■ Data for this exercise ■
-*-*-
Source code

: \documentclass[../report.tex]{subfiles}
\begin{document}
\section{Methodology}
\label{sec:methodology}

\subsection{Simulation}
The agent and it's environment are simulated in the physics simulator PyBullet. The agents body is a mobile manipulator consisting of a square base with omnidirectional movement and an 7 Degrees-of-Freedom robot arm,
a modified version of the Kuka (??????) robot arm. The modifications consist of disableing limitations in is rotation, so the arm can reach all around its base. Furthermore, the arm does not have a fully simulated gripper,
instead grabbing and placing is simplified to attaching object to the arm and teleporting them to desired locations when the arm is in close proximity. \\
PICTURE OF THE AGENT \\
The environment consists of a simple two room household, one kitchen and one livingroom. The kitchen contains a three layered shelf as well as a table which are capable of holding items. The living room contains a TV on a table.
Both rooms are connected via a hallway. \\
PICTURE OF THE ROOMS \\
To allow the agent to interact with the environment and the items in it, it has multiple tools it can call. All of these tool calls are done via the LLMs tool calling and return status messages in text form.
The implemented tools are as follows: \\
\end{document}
-*-*-
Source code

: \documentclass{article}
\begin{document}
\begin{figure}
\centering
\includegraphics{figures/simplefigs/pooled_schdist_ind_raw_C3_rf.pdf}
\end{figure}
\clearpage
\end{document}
-*-*-
■ Your task ■
Answer with one number only: how many lines in the listing include "tools".

■ Answer to this problem ■
2